Task: The output should be every line below that includes the word "description".

Data records:
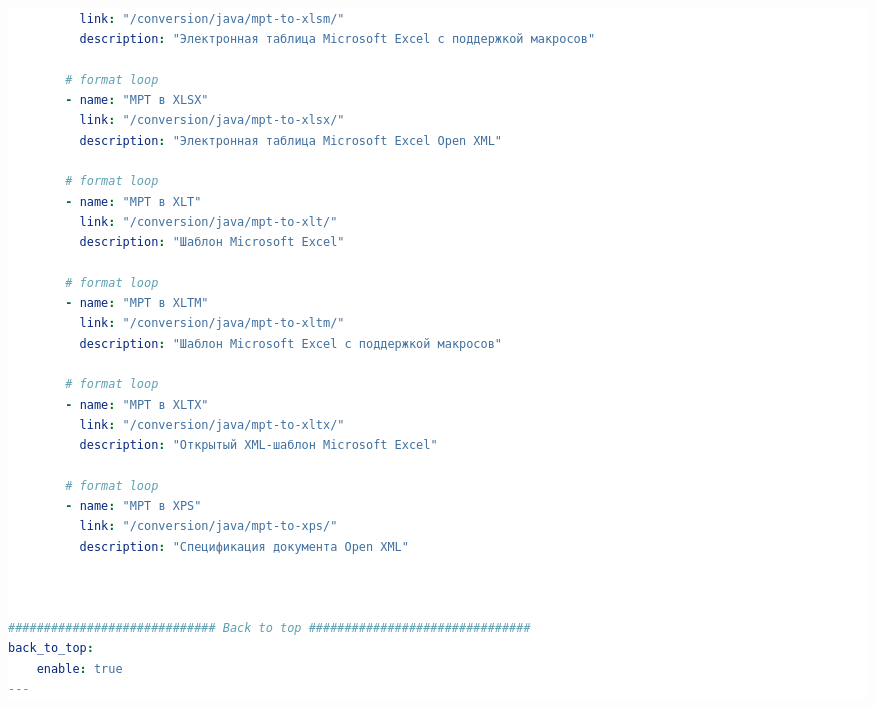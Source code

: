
 ```yaml
          link: "/conversion/java/mpt-to-xlsm/"
          description: "Электронная таблица Microsoft Excel с поддержкой макросов"

        # format loop
        - name: "MPT в XLSX"
          link: "/conversion/java/mpt-to-xlsx/"
          description: "Электронная таблица Microsoft Excel Open XML"

        # format loop
        - name: "MPT в XLT"
          link: "/conversion/java/mpt-to-xlt/"
          description: "Шаблон Microsoft Excel"

        # format loop
        - name: "MPT в XLTM"
          link: "/conversion/java/mpt-to-xltm/"
          description: "Шаблон Microsoft Excel с поддержкой макросов"

        # format loop
        - name: "MPT в XLTX"
          link: "/conversion/java/mpt-to-xltx/"
          description: "Открытый XML-шаблон Microsoft Excel"

        # format loop
        - name: "MPT в XPS"
          link: "/conversion/java/mpt-to-xps/"
          description: "Спецификация документа Open XML"



############################# Back to top ###############################
back_to_top:
    enable: true
---
```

Written solution:
          description: "Электронная таблица Microsoft Excel с поддержкой макросов"
          description: "Электронная таблица Microsoft Excel Open XML"
          description: "Шаблон Microsoft Excel"
          description: "Шаблон Microsoft Excel с поддержкой макросов"
          description: "Открытый XML-шаблон Microsoft Excel"
          description: "Спецификация документа Open XML"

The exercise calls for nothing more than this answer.